**** Given records
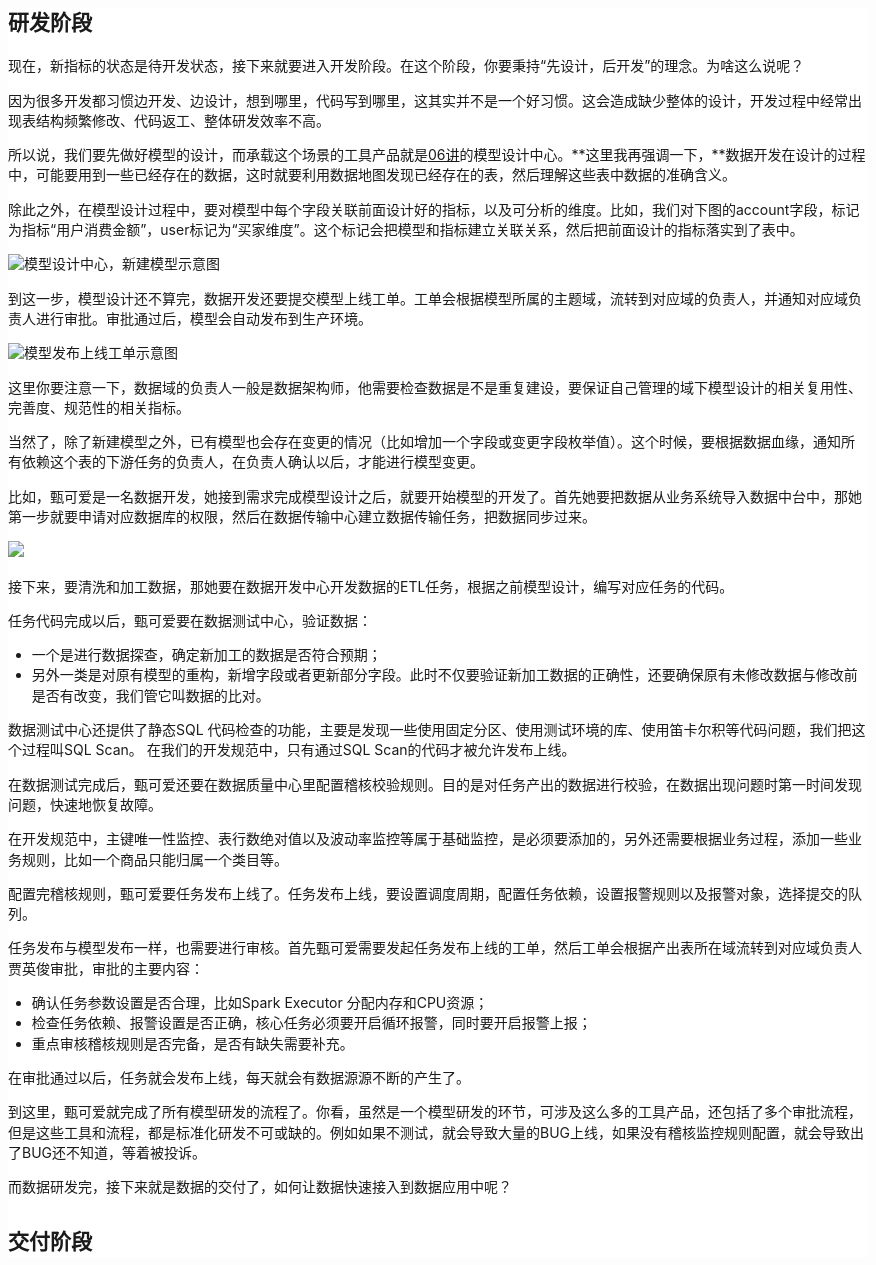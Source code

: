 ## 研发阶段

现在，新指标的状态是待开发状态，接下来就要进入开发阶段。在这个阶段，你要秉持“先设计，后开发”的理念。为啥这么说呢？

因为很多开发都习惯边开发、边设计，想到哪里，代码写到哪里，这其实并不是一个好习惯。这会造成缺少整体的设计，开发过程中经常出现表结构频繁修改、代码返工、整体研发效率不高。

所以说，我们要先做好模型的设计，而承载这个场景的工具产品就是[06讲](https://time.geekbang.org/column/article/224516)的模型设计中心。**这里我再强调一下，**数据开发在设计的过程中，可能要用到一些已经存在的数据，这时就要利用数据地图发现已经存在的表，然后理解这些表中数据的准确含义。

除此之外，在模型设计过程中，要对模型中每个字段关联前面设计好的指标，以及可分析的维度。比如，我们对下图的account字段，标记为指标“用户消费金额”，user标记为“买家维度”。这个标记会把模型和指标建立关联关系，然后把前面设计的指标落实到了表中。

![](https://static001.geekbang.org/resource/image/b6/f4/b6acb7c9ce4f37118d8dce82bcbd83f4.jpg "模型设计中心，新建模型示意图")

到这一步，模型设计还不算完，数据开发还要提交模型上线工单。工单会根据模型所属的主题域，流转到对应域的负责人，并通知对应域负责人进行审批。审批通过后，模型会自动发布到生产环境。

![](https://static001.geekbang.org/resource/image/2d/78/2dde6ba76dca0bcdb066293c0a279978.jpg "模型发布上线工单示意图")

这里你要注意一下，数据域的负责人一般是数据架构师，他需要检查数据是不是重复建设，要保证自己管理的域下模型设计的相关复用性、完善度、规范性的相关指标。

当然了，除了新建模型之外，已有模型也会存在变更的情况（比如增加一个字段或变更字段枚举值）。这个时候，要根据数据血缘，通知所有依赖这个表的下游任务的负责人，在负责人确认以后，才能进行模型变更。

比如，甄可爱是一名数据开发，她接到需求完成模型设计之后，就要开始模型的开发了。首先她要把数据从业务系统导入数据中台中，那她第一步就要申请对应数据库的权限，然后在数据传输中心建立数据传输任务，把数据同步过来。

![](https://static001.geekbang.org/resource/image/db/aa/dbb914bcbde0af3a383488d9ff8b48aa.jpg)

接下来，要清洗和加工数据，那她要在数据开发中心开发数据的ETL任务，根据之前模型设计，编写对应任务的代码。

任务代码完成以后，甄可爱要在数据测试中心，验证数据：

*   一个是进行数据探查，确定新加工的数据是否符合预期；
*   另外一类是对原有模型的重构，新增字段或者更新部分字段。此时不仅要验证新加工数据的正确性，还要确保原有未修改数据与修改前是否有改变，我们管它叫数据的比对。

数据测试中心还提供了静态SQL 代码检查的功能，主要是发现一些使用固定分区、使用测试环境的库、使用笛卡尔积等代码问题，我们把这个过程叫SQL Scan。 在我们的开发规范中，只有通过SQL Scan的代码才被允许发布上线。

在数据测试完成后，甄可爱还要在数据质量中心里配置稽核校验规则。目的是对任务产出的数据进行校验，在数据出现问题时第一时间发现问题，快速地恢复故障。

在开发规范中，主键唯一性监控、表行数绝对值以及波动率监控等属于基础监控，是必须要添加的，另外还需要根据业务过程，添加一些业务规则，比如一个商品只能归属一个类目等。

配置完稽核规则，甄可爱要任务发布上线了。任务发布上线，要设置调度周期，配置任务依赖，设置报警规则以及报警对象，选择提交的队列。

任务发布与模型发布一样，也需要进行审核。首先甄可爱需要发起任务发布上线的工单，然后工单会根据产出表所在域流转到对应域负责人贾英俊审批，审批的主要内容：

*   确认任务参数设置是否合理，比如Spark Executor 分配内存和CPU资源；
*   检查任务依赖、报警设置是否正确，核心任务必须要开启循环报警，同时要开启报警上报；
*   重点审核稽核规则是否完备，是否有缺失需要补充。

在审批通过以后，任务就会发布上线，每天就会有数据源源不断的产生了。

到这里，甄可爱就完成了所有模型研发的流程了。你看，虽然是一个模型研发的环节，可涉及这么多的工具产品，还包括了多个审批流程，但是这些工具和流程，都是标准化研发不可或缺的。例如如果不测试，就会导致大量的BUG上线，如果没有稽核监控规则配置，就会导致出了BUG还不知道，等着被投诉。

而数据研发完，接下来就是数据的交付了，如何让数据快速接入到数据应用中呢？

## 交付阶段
********
What this task involves: Output the material verbatim, skipping the images.

Task response:
Source code

: ## 研发阶段

现在，新指标的状态是待开发状态，接下来就要进入开发阶段。在这个阶段，你要秉持“先设计，后开发”的理念。为啥这么说呢？

因为很多开发都习惯边开发、边设计，想到哪里，代码写到哪里，这其实并不是一个好习惯。这会造成缺少整体的设计，开发过程中经常出现表结构频繁修改、代码返工、整体研发效率不高。

所以说，我们要先做好模型的设计，而承载这个场景的工具产品就是[06讲](https://time.geekbang.org/column/article/224516)的模型设计中心。**这里我再强调一下，**数据开发在设计的过程中，可能要用到一些已经存在的数据，这时就要利用数据地图发现已经存在的表，然后理解这些表中数据的准确含义。

除此之外，在模型设计过程中，要对模型中每个字段关联前面设计好的指标，以及可分析的维度。比如，我们对下图的account字段，标记为指标“用户消费金额”，user标记为“买家维度”。这个标记会把模型和指标建立关联关系，然后把前面设计的指标落实到了表中。

![](https://static001.geekbang.org/resource/image/b6/f4/b6acb7c9ce4f37118d8dce82bcbd83f4.jpg "模型设计中心，新建模型示意图")

到这一步，模型设计还不算完，数据开发还要提交模型上线工单。工单会根据模型所属的主题域，流转到对应域的负责人，并通知对应域负责人进行审批。审批通过后，模型会自动发布到生产环境。

![](https://static001.geekbang.org/resource/image/2d/78/2dde6ba76dca0bcdb066293c0a279978.jpg "模型发布上线工单示意图")

这里你要注意一下，数据域的负责人一般是数据架构师，他需要检查数据是不是重复建设，要保证自己管理的域下模型设计的相关复用性、完善度、规范性的相关指标。

当然了，除了新建模型之外，已有模型也会存在变更的情况（比如增加一个字段或变更字段枚举值）。这个时候，要根据数据血缘，通知所有依赖这个表的下游任务的负责人，在负责人确认以后，才能进行模型变更。

比如，甄可爱是一名数据开发，她接到需求完成模型设计之后，就要开始模型的开发了。首先她要把数据从业务系统导入数据中台中，那她第一步就要申请对应数据库的权限，然后在数据传输中心建立数据传输任务，把数据同步过来。

![](https://static001.geekbang.org/resource/image/db/aa/dbb914bcbde0af3a383488d9ff8b48aa.jpg)

接下来，要清洗和加工数据，那她要在数据开发中心开发数据的ETL任务，根据之前模型设计，编写对应任务的代码。

任务代码完成以后，甄可爱要在数据测试中心，验证数据：

*   一个是进行数据探查，确定新加工的数据是否符合预期；
*   另外一类是对原有模型的重构，新增字段或者更新部分字段。此时不仅要验证新加工数据的正确性，还要确保原有未修改数据与修改前是否有改变，我们管它叫数据的比对。

数据测试中心还提供了静态SQL 代码检查的功能，主要是发现一些使用固定分区、使用测试环境的库、使用笛卡尔积等代码问题，我们把这个过程叫SQL Scan。 在我们的开发规范中，只有通过SQL Scan的代码才被允许发布上线。

在数据测试完成后，甄可爱还要在数据质量中心里配置稽核校验规则。目的是对任务产出的数据进行校验，在数据出现问题时第一时间发现问题，快速地恢复故障。

在开发规范中，主键唯一性监控、表行数绝对值以及波动率监控等属于基础监控，是必须要添加的，另外还需要根据业务过程，添加一些业务规则，比如一个商品只能归属一个类目等。

配置完稽核规则，甄可爱要任务发布上线了。任务发布上线，要设置调度周期，配置任务依赖，设置报警规则以及报警对象，选择提交的队列。

任务发布与模型发布一样，也需要进行审核。首先甄可爱需要发起任务发布上线的工单，然后工单会根据产出表所在域流转到对应域负责人贾英俊审批，审批的主要内容：

*   确认任务参数设置是否合理，比如Spark Executor 分配内存和CPU资源；
*   检查任务依赖、报警设置是否正确，核心任务必须要开启循环报警，同时要开启报警上报；
*   重点审核稽核规则是否完备，是否有缺失需要补充。

在审批通过以后，任务就会发布上线，每天就会有数据源源不断的产生了。

到这里，甄可爱就完成了所有模型研发的流程了。你看，虽然是一个模型研发的环节，可涉及这么多的工具产品，还包括了多个审批流程，但是这些工具和流程，都是标准化研发不可或缺的。例如如果不测试，就会导致大量的BUG上线，如果没有稽核监控规则配置，就会导致出了BUG还不知道，等着被投诉。

而数据研发完，接下来就是数据的交付了，如何让数据快速接入到数据应用中呢？

## 交付阶段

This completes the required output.